- _Listed records_
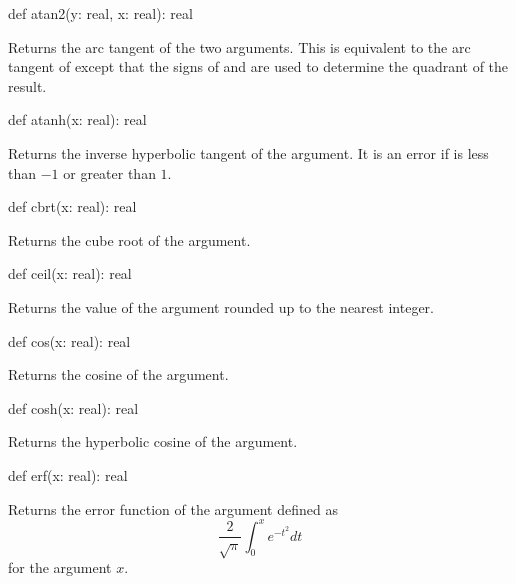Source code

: \begin{protohead}
def atan2(y: real, x: real): real
\end{protohead}
\begin{protobody}
Returns the arc tangent of the two arguments.  This is equivalent to
the arc tangent of  except that the signs of 
and  are used to determine the quadrant of the result.
\end{protobody}

\begin{protohead}
def atanh(x: real): real
\end{protohead}
\begin{protobody}
Returns the inverse hyperbolic tangent of the argument.  It is an error
if  is less than $-1$ or greater than $1$.
\end{protobody}

\begin{protohead}
def cbrt(x: real): real
\end{protohead}
\begin{protobody}
Returns the cube root of the argument.
\end{protobody}

\begin{protohead}
def ceil(x: real): real
\end{protohead}
\begin{protobody}
Returns the value of the argument rounded up to the nearest integer.
\end{protobody}

\begin{protohead}
def cos(x: real): real
\end{protohead}
\begin{protobody}
Returns the cosine of the argument.
\end{protobody}

\begin{protohead}
def cosh(x: real): real
\end{protohead}
\begin{protobody}
Returns the hyperbolic cosine of the argument.
\end{protobody}

\begin{protohead}
def erf(x: real): real
\end{protohead}
\begin{protobody}
Returns the error function of the argument defined as
$$\frac{2}{\sqrt{\pi}}\int^x_0e^{-t^2}dt$$
for the argument $x$.
\end{protobody}

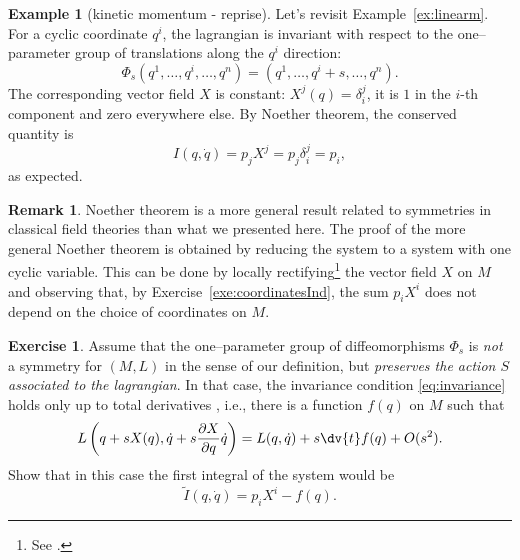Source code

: \documentclass[english,fontsize=11pt,paper=b5]{scrbook}
\theoremstyle{definition}
\newtheorem{remark}{Remark}[chapter]
\newtheorem{example}{Example}[chapter]
\newtheorem{exercise}{Exercise}[chapter]
\begin{document}
    \begin{example}[kinetic momentum - reprise]\label{exa:kmom}
      Let's revisit Example~\ref{ex:linearm}.
      For a cyclic coordinate $q^i$, the lagrangian is invariant with respect to the one--parameter group of translations along the $q^i$ direction:
      \begin{equation}
        \Phi_s(q^1, \ldots, q^i, \ldots, q^n) = (q^1, \ldots, q^i + s, \ldots, q^n).
      \end{equation}
      The corresponding vector field $X$ is constant: $X^j(q) = \delta^j_i$, it is $1$ in the $i$-th component and zero everywhere else.
      By Noether theorem, the conserved quantity is
      \begin{equation}
        I(q,\dot q) = p_j X^j = p_j \delta^j_i = p_i,
      \end{equation}
      as expected.
    \end{example}

    \begin{remark}
      Noether theorem is a more general result related to symmetries in classical field theories than what we presented here.
      The proof of the more general Noether theorem is obtained by reducing the system to a system with one cyclic variable.
      This can be done by locally rectifying\footnote{See \cite[Chapter 3.5]{lectures:aom:seri}.} the vector field $X$ on $M$ and
      observing that, by Exercise~\ref{exe:coordinatesInd}, the sum $p_i X^i$ does not depend on the choice of coordinates on $M$.
    \end{remark}

    \begin{exercise}
      Assume that the one--parameter group of diffeomorphisms $\Phi_s$ is \emph{not} a symmetry for $(M,L)$ in the sense of our definition, but \emph{preserves the action $S$ associated to the lagrangian}.
      In that case, the invariance condition \eqref{eq:invariance} holds only up to total derivatives \cite[Chapter 4.20]{book:gelfand}, i.e., there is a function $f(q)$ on $M$ such that
      \begin{equation}
        L\left( q + s X(q), \dot q + s \frac{\partial X}{\partial q} \dot q\right)
        = L(q, \dot q) + s \dv{t}f(q) + O(s^2).
      \end{equation}
      Show that in this case the first integral of the system would be
      \begin{equation}
        \widetilde I(q, \dot q) = p_i X^i - f(q).
      \end{equation}
    \end{exercise}
\end{document}

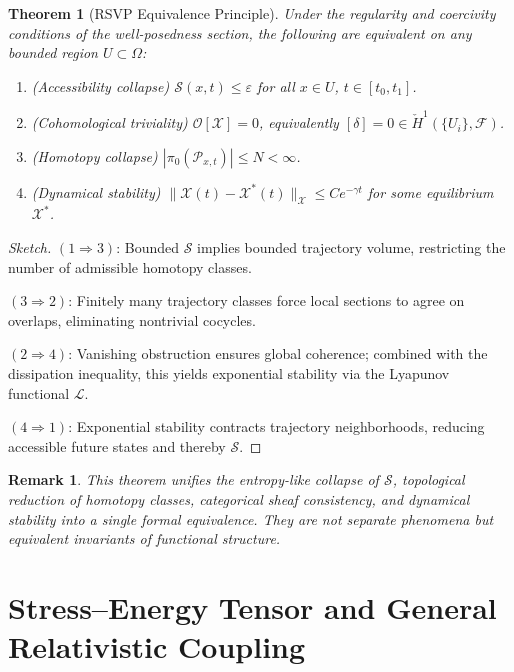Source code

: \documentclass[11pt, a4paper, twocolumn]{article}
\newtheorem{theorem}[definition]{Theorem}
\newtheorem{remark}[definition]{Remark}
\newcommand{\X}{\mathcal{X}}
\newcommand{\Sfield}{\mathcal{S}}
\begin{document}
\begin{theorem}[RSVP Equivalence Principle]
Under the regularity and coercivity conditions of the well-posedness section,
the following are equivalent on any bounded region $U \subset \Omega$:
\begin{enumerate}
\item \emph{(Accessibility collapse)} $\Sfield(x,t) \leq \varepsilon$ for all
$x \in U$, $t \in [t_0,t_1]$.
\item \emph{(Cohomological triviality)} $\mathcal{O}[\X] = 0$, equivalently
$[\delta] = 0 \in \check{H}^1(\{U_i\},\mathcal{F})$.
\item \emph{(Homotopy collapse)} $|\pi_0(\mathcal{P}_{x,t})| \leq N < \infty$.
\item \emph{(Dynamical stability)} $\|\X(t) - \X^*(t)\|_\mathcal{X} \leq
Ce^{-\gamma t}$ for some equilibrium $\X^*$.
\end{enumerate}
\end{theorem}

\begin{proof}[Sketch]
$(1\Rightarrow 3)$: Bounded $\Sfield$ implies bounded trajectory volume,
restricting the number of admissible homotopy classes.

$(3\Rightarrow 2)$: Finitely many trajectory classes force local sections to
agree on overlaps, eliminating nontrivial cocycles.

$(2\Rightarrow 4)$: Vanishing obstruction ensures global coherence; combined
with the dissipation inequality, this yields exponential stability via the
Lyapunov functional $\mathcal{L}$.

$(4\Rightarrow 1)$: Exponential stability contracts trajectory neighborhoods,
reducing accessible future states and thereby $\Sfield$.
\end{proof}

\begin{remark}
This theorem unifies the entropy-like collapse of $\Sfield$, topological
reduction of homotopy classes, categorical sheaf consistency, and dynamical
stability into a single formal equivalence. They are not separate phenomena
but equivalent invariants of functional structure.
\end{remark}

\section{Stress--Energy Tensor and General Relativistic Coupling}
\end{document}

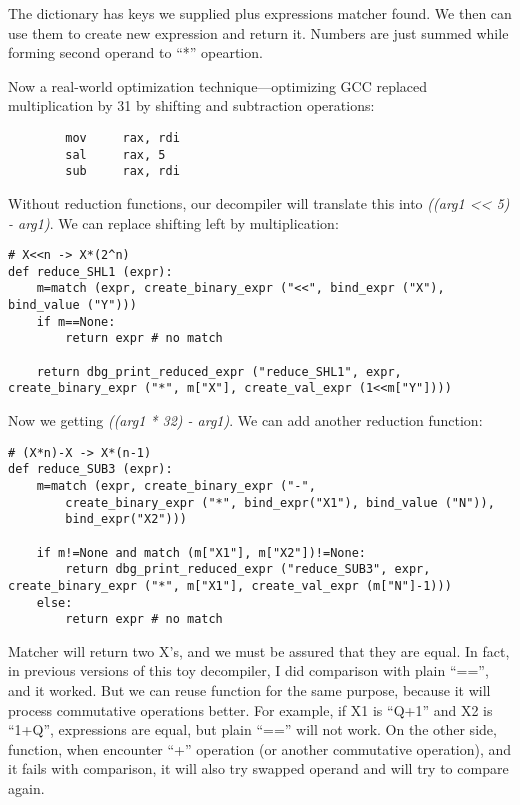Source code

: The dictionary has keys we supplied plus expressions matcher found.
We then can use them to create new expression and return it.
Numbers are just summed while forming second operand to ``*'' opeartion.

Now a real-world optimization technique---optimizing GCC replaced multiplication by 31 by shifting and subtraction operations:

\begin{lstlisting}
        mov     rax, rdi
        sal     rax, 5
        sub     rax, rdi
\end{lstlisting}

Without reduction functions, our decompiler will translate this into \textit{((arg1 << 5) - arg1)}.
We can replace shifting left by multiplication:

\begin{lstlisting}
# X<<n -> X*(2^n)
def reduce_SHL1 (expr):
    m=match (expr, create_binary_expr ("<<", bind_expr ("X"), bind_value ("Y")))
    if m==None:
        return expr # no match
    
    return dbg_print_reduced_expr ("reduce_SHL1", expr, create_binary_expr ("*", m["X"], create_val_expr (1<<m["Y"])))
\end{lstlisting}

Now we getting \textit{((arg1 * 32) - arg1)}.
We can add another reduction function:

\begin{lstlisting}
# (X*n)-X -> X*(n-1)
def reduce_SUB3 (expr):
    m=match (expr, create_binary_expr ("-",
        create_binary_expr ("*", bind_expr("X1"), bind_value ("N")),
        bind_expr("X2")))
    
    if m!=None and match (m["X1"], m["X2"])!=None:
        return dbg_print_reduced_expr ("reduce_SUB3", expr, create_binary_expr ("*", m["X1"], create_val_expr (m["N"]-1)))
    else:
        return expr # no match
\end{lstlisting}

Matcher will return two X's, and we must be assured that they are equal.
In fact, in previous versions of this toy decompiler, I did comparison with plain ``=='', and it worked.
But we can reuse  function for the same purpose, because it will process commutative operations better.
For example, if X1 is ``Q+1'' and X2 is ``1+Q'', expressions are equal, but plain ``=='' will not work.
On the other side,  function, when encounter ``+'' operation (or another commutative operation),
and it fails with comparison, it will also try swapped operand and will try to compare again.

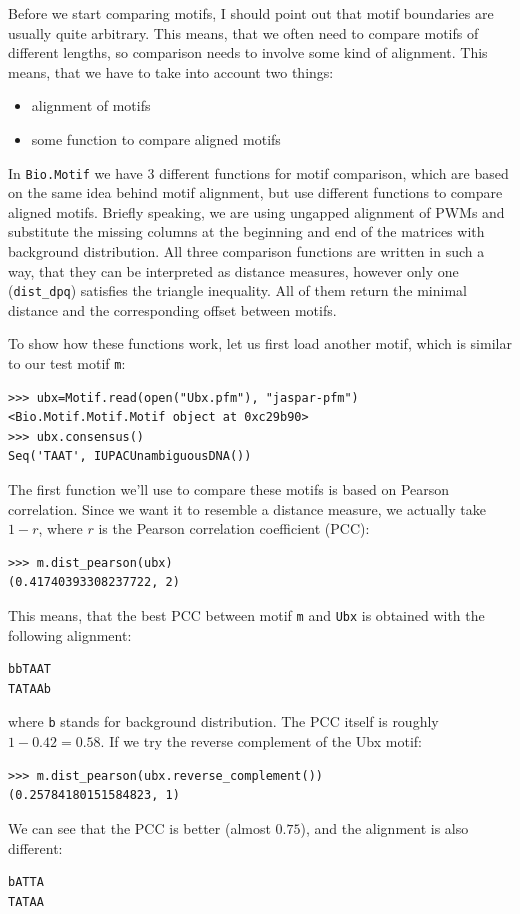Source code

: \documentclass{report}
\begin{document}
Before we start comparing motifs, I should point out that motif
boundaries are usually quite arbitrary. This means, that we often need
to compare motifs of different lengths, so comparison needs to involve
some kind of alignment.  This means, that we have to take into account two things:
\begin{itemize}
\item alignment of motifs
\item some function to compare aligned motifs
\end{itemize}
In \verb|Bio.Motif| we have 3 different functions for motif
comparison, which are based on the same idea behind motif alignment,
but use different functions to compare aligned motifs. Briefly
speaking, we are using ungapped alignment of PWMs and substitute the
missing columns at the beginning and end of the matrices with
background distribution. All three comparison functions are written in
such a way, that they can be interpreted as distance measures, however
only one (\verb|dist_dpq|) satisfies the triangle inequality. All of
them return the minimal distance and the corresponding offset between
motifs.

To show how these functions work, let us first load another motif,
which is similar to our test motif \verb|m|:
\begin{verbatim}
>>> ubx=Motif.read(open("Ubx.pfm"), "jaspar-pfm")
<Bio.Motif.Motif.Motif object at 0xc29b90>
>>> ubx.consensus()
Seq('TAAT', IUPACUnambiguousDNA())
\end{verbatim}

The first function we'll use to compare these motifs is based on
Pearson correlation. Since we want it to resemble a distance
measure, we actually take $1-r$, where $r$ is the Pearson correlation
coefficient (PCC):
\begin{verbatim}
>>> m.dist_pearson(ubx)
(0.41740393308237722, 2)
\end{verbatim}
This means, that the best PCC between motif \verb|m| and  \verb|Ubx| is obtained with the following alignment:
\begin{verbatim}
bbTAAT
TATAAb
\end{verbatim}
where \verb|b| stands for background distribution. The PCC itself is
roughly $1-0.42=0.58$. If we try the reverse complement of the Ubx motif:

\begin{verbatim}
>>> m.dist_pearson(ubx.reverse_complement())
(0.25784180151584823, 1)
\end{verbatim}
We can see that the PCC is better (almost $0.75$), and the alignment is also different:
\begin{verbatim}
bATTA
TATAA
\end{verbatim}
\end{document}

- _What is expected_
A single figure is expected: the count of lines in the data above that include the word "functional".

- _Written solution_
2